RECORDS FOR PROCESSING section start

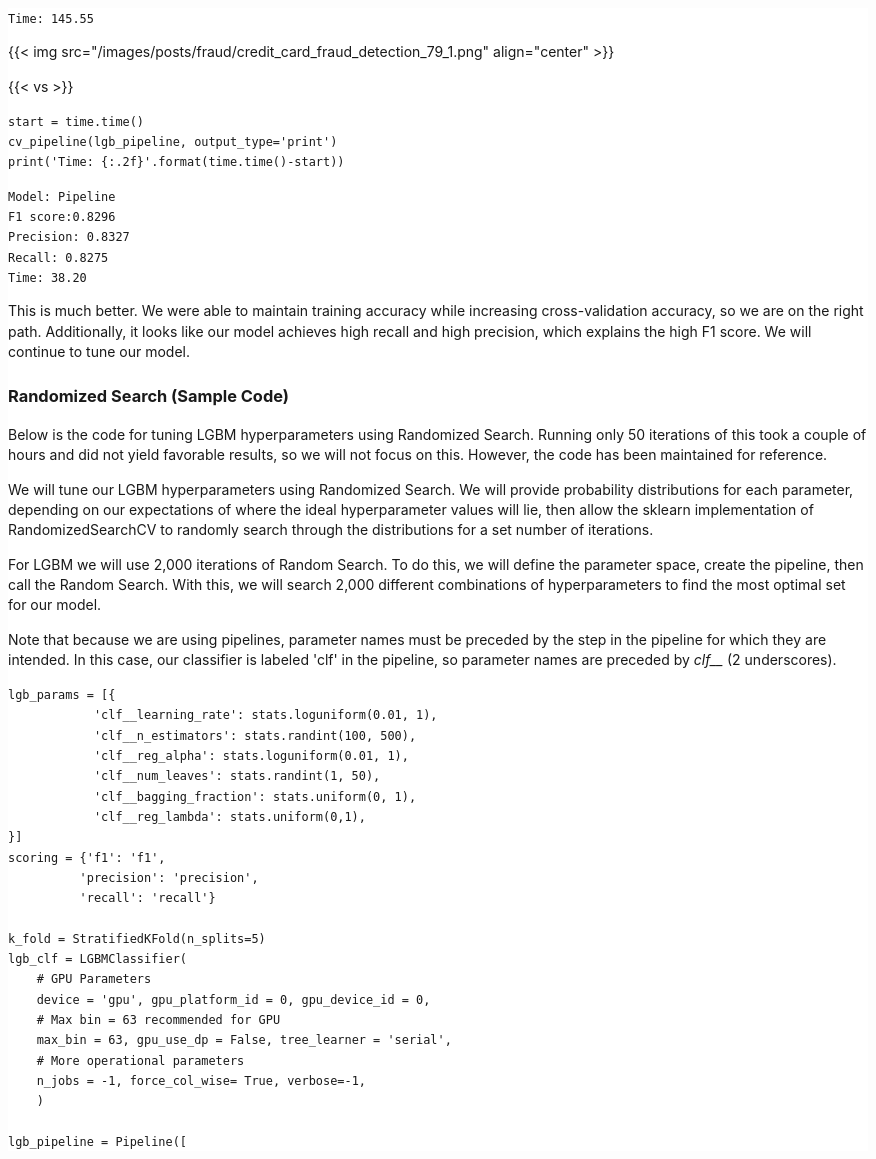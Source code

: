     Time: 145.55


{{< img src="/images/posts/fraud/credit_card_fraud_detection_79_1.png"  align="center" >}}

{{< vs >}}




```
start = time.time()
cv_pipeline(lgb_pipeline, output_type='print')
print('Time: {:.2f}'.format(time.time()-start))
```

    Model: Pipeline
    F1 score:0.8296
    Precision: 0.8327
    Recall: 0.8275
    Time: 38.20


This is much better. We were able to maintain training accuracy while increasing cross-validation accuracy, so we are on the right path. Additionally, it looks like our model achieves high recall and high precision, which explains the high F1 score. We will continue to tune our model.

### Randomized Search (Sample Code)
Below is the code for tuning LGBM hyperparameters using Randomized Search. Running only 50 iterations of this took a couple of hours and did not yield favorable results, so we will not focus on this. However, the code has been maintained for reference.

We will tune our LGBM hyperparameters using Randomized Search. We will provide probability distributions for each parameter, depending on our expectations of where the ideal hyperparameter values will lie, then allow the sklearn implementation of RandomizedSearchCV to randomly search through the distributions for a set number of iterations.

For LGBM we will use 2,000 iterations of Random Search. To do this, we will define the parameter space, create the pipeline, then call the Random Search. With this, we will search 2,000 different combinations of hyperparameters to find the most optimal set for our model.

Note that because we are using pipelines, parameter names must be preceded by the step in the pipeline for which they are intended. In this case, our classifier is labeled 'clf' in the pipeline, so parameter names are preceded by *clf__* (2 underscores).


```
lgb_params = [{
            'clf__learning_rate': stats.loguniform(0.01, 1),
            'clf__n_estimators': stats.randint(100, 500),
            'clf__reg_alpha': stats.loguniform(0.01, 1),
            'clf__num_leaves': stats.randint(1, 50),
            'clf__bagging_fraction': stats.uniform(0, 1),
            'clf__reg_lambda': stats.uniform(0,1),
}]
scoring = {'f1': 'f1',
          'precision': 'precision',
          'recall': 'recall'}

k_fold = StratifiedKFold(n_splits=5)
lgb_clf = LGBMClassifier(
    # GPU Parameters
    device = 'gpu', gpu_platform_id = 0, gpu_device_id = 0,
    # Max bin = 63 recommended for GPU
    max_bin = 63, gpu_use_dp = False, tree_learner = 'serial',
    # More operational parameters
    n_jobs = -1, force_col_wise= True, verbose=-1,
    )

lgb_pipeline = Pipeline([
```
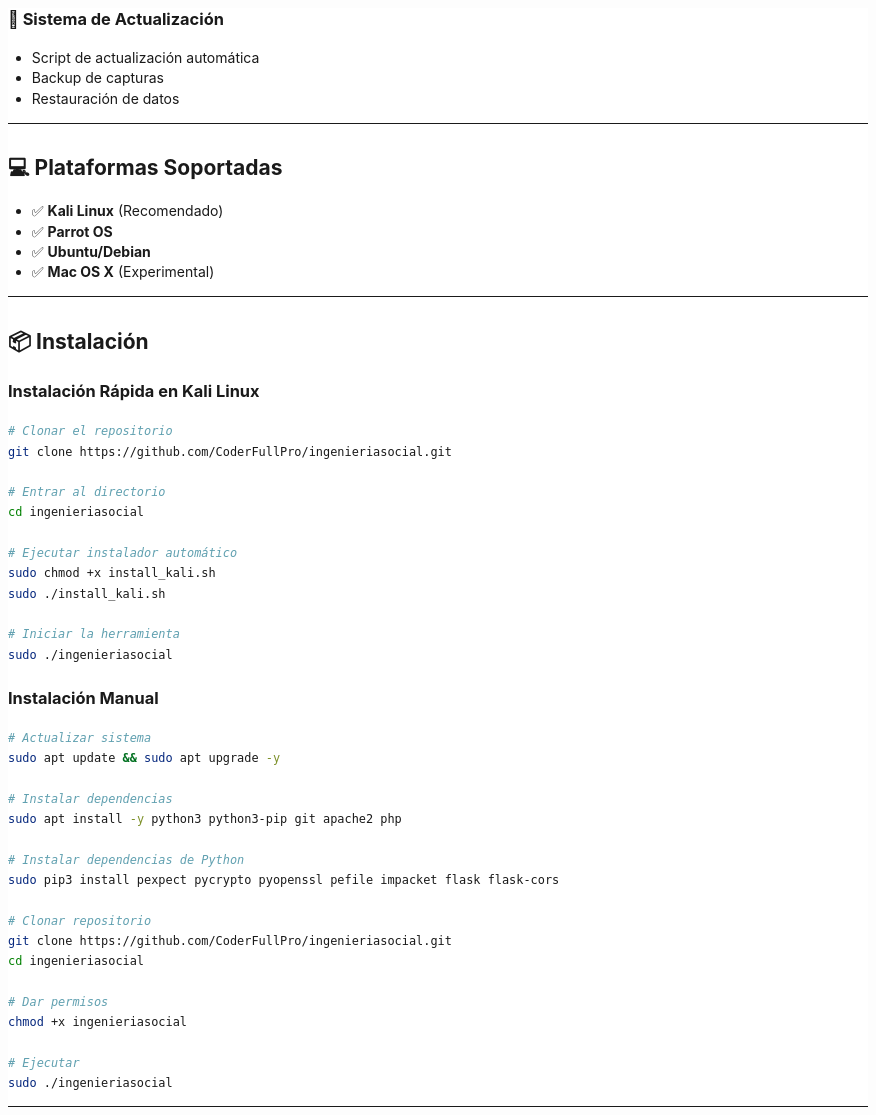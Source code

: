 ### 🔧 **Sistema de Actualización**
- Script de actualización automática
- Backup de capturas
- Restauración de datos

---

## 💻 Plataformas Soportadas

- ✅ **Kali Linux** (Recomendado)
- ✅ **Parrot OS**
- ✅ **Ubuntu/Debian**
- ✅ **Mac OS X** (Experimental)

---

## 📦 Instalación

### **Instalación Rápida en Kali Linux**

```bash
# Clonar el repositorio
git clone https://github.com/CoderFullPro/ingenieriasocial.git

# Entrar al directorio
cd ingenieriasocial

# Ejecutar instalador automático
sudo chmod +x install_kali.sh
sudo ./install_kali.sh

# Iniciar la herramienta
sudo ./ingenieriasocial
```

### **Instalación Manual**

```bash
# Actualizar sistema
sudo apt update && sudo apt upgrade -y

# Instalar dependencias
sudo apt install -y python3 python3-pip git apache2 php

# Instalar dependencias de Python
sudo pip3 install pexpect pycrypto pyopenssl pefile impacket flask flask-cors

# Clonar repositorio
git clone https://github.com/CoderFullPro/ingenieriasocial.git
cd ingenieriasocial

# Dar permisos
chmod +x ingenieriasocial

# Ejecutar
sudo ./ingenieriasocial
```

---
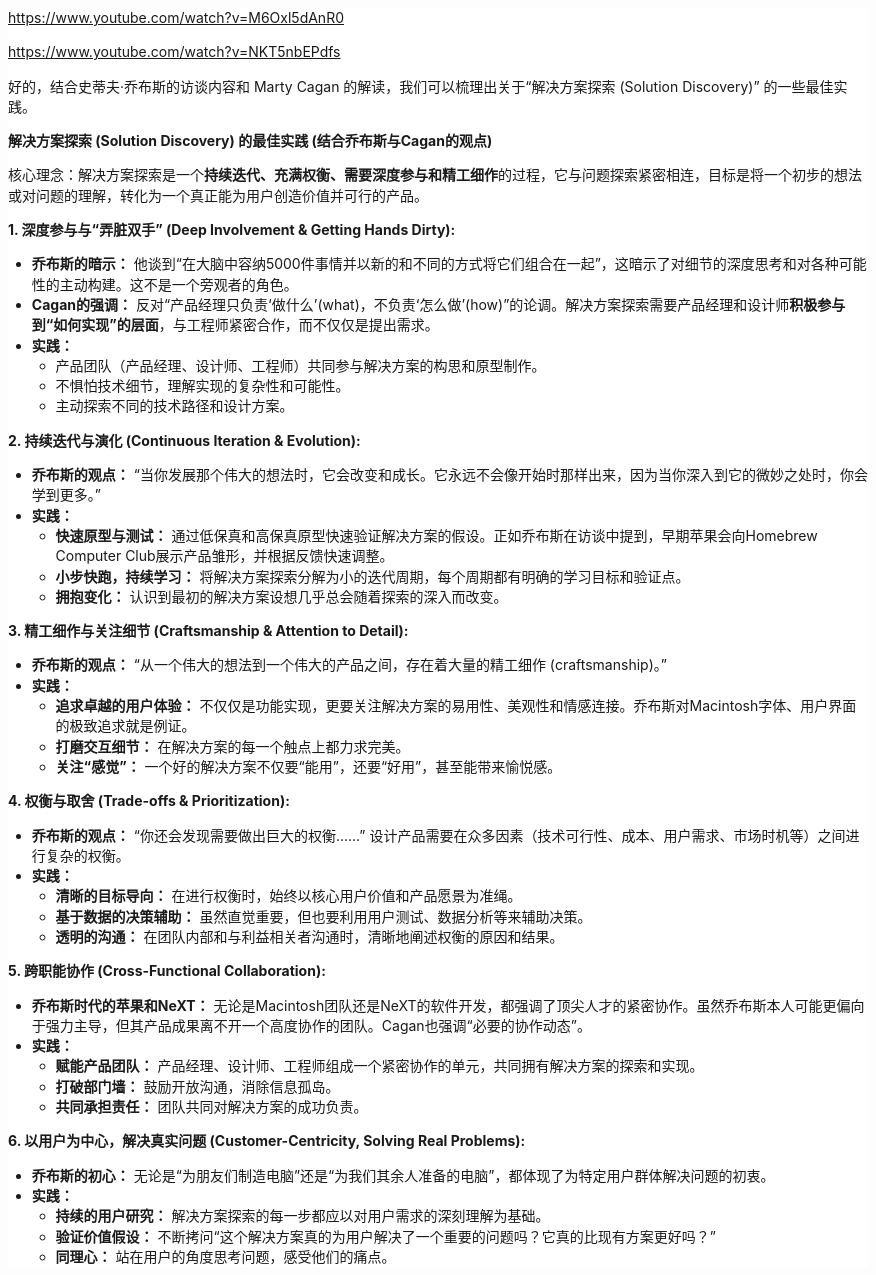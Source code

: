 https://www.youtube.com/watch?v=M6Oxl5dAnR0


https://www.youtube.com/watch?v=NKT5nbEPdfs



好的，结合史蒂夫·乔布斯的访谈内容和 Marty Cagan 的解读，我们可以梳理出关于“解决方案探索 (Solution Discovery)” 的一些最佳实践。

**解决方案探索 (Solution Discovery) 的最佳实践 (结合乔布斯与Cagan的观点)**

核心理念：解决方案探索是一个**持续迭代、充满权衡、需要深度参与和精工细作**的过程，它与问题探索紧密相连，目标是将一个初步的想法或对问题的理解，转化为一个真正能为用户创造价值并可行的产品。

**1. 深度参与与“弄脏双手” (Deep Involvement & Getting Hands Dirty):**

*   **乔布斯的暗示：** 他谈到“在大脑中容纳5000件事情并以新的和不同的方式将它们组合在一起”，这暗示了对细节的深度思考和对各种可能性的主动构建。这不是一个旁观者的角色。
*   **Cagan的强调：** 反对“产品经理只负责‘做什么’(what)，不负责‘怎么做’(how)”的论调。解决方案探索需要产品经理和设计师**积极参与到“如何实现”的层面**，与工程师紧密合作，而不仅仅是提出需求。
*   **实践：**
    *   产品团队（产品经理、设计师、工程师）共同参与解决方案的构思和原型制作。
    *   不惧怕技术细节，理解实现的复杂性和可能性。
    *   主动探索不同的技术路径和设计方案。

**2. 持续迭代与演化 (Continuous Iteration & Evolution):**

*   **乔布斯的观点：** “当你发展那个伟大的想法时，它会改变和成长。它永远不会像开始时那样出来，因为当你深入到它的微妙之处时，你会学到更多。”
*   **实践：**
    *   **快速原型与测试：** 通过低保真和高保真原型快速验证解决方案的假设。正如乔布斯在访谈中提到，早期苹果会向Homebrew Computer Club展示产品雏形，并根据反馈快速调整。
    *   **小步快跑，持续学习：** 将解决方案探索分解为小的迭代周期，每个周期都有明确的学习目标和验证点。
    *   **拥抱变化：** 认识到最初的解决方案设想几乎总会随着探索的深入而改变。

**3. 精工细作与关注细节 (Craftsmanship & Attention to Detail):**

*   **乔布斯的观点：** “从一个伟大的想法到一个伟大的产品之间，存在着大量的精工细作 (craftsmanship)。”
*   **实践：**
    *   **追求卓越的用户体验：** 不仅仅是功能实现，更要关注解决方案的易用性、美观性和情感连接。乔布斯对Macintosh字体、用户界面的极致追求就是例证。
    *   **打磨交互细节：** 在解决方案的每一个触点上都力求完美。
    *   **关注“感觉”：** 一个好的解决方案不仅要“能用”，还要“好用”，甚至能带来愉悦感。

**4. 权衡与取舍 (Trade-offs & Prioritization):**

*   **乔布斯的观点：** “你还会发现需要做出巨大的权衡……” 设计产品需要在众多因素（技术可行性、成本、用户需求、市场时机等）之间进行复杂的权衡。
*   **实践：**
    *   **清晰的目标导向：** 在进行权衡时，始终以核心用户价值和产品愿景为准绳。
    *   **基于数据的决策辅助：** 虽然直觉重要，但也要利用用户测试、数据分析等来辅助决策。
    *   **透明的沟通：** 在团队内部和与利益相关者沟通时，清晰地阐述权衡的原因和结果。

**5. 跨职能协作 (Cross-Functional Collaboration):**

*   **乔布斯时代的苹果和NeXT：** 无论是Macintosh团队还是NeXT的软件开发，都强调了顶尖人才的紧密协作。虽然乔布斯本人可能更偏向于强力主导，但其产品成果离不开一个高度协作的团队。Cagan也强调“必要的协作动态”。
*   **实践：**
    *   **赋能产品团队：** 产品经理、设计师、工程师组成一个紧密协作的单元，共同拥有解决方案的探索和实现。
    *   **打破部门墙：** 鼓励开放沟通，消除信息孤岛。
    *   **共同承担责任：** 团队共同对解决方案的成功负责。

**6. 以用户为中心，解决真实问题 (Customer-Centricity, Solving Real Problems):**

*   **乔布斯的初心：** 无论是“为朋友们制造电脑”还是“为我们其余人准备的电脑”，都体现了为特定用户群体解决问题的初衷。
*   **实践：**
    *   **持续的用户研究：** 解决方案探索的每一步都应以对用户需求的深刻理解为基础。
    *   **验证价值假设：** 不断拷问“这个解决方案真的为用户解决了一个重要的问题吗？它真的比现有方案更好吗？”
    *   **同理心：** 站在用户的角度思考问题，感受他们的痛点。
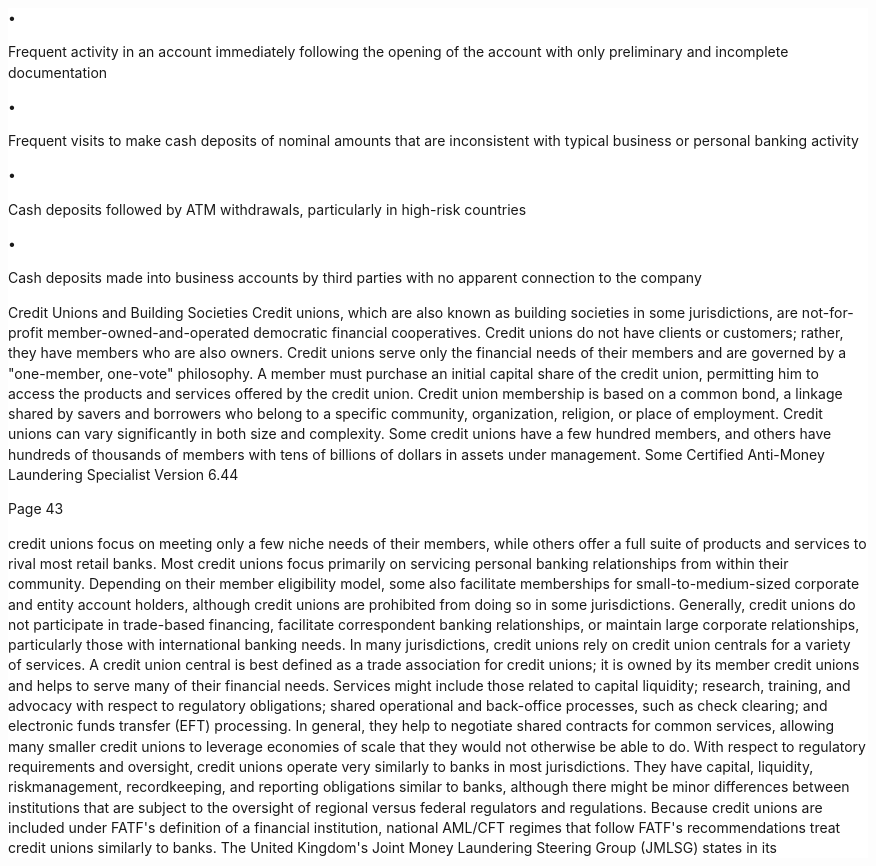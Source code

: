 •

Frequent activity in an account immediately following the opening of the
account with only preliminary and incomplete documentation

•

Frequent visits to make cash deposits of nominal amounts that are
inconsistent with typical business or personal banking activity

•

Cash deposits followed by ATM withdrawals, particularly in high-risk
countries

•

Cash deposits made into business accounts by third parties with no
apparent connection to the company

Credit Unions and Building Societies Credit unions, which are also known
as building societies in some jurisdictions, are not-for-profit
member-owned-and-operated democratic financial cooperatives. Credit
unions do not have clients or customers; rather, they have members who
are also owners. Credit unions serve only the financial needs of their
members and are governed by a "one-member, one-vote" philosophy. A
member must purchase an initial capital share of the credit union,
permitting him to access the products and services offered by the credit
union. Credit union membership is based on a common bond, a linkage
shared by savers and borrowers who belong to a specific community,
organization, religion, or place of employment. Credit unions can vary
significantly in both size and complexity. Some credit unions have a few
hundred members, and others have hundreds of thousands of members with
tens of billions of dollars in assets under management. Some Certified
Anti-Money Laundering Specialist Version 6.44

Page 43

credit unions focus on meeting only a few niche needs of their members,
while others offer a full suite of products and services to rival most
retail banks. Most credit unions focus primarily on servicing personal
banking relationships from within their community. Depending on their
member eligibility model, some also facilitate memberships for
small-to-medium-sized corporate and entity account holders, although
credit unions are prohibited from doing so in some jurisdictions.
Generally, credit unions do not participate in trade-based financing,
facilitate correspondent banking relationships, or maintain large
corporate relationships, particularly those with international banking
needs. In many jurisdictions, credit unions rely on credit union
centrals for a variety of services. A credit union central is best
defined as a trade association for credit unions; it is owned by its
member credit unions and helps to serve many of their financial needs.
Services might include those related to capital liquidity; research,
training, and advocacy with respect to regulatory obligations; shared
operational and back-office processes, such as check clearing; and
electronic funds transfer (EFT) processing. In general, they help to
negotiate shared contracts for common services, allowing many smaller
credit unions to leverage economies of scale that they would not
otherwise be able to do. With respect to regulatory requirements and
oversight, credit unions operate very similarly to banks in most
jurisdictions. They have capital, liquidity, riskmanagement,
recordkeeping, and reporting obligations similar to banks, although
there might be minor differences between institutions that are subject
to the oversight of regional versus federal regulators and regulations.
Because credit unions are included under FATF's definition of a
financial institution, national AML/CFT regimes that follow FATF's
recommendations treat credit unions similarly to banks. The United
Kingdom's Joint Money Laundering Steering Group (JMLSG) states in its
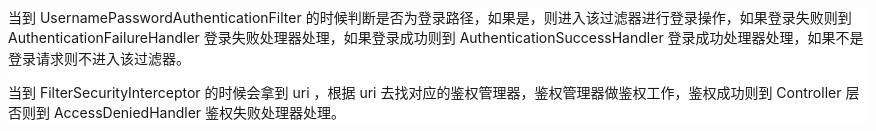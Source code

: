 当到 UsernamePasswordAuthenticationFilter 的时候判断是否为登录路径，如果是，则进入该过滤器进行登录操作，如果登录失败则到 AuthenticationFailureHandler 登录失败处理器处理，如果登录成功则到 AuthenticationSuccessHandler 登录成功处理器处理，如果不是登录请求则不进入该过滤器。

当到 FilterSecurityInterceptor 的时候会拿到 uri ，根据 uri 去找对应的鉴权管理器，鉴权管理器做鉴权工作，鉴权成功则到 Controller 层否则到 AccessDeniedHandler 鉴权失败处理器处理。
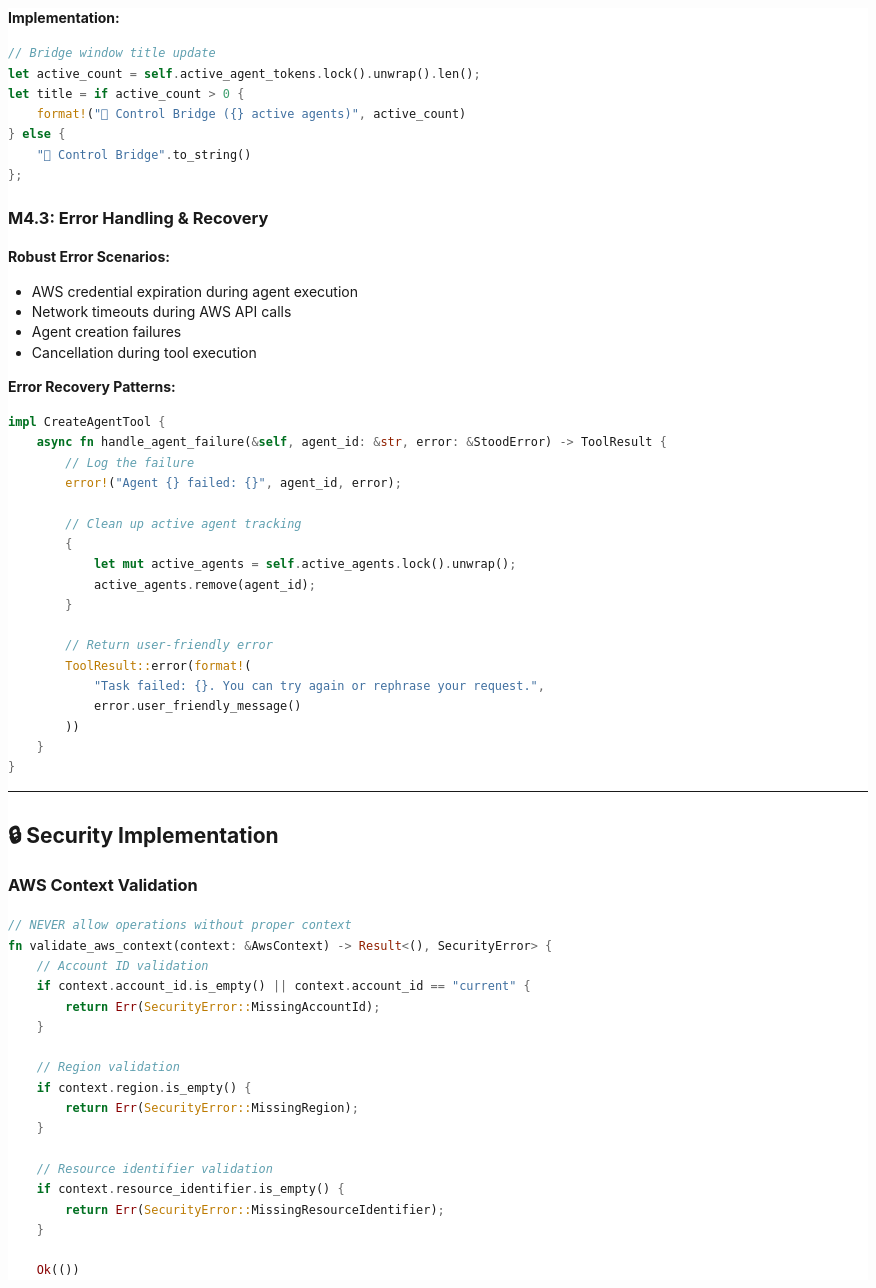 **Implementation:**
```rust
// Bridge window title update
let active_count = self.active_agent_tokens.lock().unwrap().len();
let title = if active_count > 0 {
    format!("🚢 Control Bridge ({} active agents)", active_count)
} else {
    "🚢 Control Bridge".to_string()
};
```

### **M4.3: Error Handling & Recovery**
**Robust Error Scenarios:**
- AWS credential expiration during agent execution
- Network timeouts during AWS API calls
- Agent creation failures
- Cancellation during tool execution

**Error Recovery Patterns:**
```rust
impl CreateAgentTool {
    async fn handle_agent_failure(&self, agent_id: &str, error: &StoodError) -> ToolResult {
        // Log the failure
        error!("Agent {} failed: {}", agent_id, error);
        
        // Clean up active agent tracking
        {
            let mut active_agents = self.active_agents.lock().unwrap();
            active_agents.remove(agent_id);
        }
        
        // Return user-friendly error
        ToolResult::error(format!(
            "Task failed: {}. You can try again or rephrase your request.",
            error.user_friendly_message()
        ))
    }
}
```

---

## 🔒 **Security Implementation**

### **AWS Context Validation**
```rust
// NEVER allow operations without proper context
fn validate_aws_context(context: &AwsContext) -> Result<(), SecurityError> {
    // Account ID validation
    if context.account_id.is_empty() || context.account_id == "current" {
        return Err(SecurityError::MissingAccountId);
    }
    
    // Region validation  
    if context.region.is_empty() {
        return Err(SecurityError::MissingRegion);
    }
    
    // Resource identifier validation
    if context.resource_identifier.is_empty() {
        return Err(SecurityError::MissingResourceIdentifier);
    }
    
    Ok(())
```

RECORDS FOR PROCESSING section end

• [TASK DETAILS] Every line above that holds the word "Solution" is to be found and copied.

• [YOUR RESPONSE]
好的，结合史蒂夫·乔布斯的访谈内容和 Marty Cagan 的解读，我们可以梳理出关于“解决方案探索 (Solution Discovery)” 的一些最佳实践。
**解决方案探索 (Solution Discovery) 的最佳实践 (结合乔布斯与Cagan的观点)**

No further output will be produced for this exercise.